Jisung sah ihn noch einige Momente schweigend an und sah aus, als würde er überlegen, ob er das Angebot annehmen und damit einer Versöhnung zustimmen sollte oder ob er weiter schmollen und Hyunjin für qualvolle zehn Minuten ignorieren sollte. Schließlich schien wohl die Aussicht auf einen Gratisdrink doch verlockender gewesen zu sein, denn es erschien wieder ein breites Lächeln auf dem Gesicht des menschlichen Eichhörnchens und er nickte heftig mit dem Kopf, sodass ihm einige Strähnen seines hellbraunen Haares ins Gesicht fielen. "In Ordnung! Dann will ich einen Tequila Sunrise!", forderte er während er sich mit einigen schnellen Handgriffen das Haar wieder richtete. Noch eine Eigenschaft, um die Hyunjin seinen Kollegen beneidete.
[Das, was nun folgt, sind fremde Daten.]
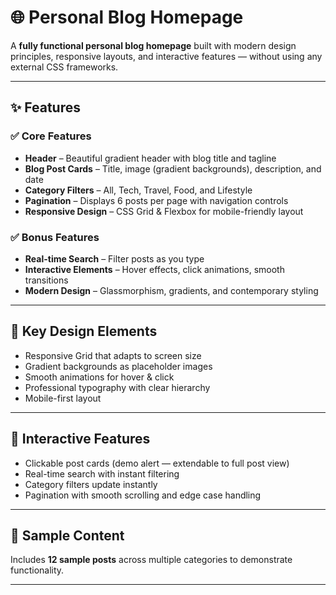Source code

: # 🌐 Personal Blog Homepage  

A **fully functional personal blog homepage** built with modern design principles, responsive layouts, and interactive features — without using any external CSS frameworks.  

---

## ✨ Features  

### ✅ Core Features  

- **Header** – Beautiful gradient header with blog title and tagline  
- **Blog Post Cards** – Title, image (gradient backgrounds), description, and date  
- **Category Filters** – All, Tech, Travel, Food, and Lifestyle  
- **Pagination** – Displays 6 posts per page with navigation controls  
- **Responsive Design** – CSS Grid & Flexbox for mobile-friendly layout  

### ✅ Bonus Features  

- **Real-time Search** – Filter posts as you type  
- **Interactive Elements** – Hover effects, click animations, smooth transitions  
- **Modern Design** – Glassmorphism, gradients, and contemporary styling  

---

## 🎨 Key Design Elements  

- Responsive Grid that adapts to screen size  
- Gradient backgrounds as placeholder images  
- Smooth animations for hover & click  
- Professional typography with clear hierarchy  
- Mobile-first layout  

---

## 📱 Interactive Features  

- Clickable post cards (demo alert — extendable to full post view)  
- Real-time search with instant filtering  
- Category filters update instantly  
- Pagination with smooth scrolling and edge case handling  

---

## 📝 Sample Content  

Includes **12 sample posts** across multiple categories to demonstrate functionality.  

---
Jisung könnte irgendwo mitten im Wald stehen und würde es trotzdem noch schaffen, sich die Haare zu stylen oder mit einem Kajalstift seine Augen zu betonen. Und das ohne Spiegel! Er kannte niemanden, der das sonst hinkriegen würde. Außerdem stand Jisung öffentlich dazu, dass er schwul war. Diesen Mut hätte Hyunjin gerne mal.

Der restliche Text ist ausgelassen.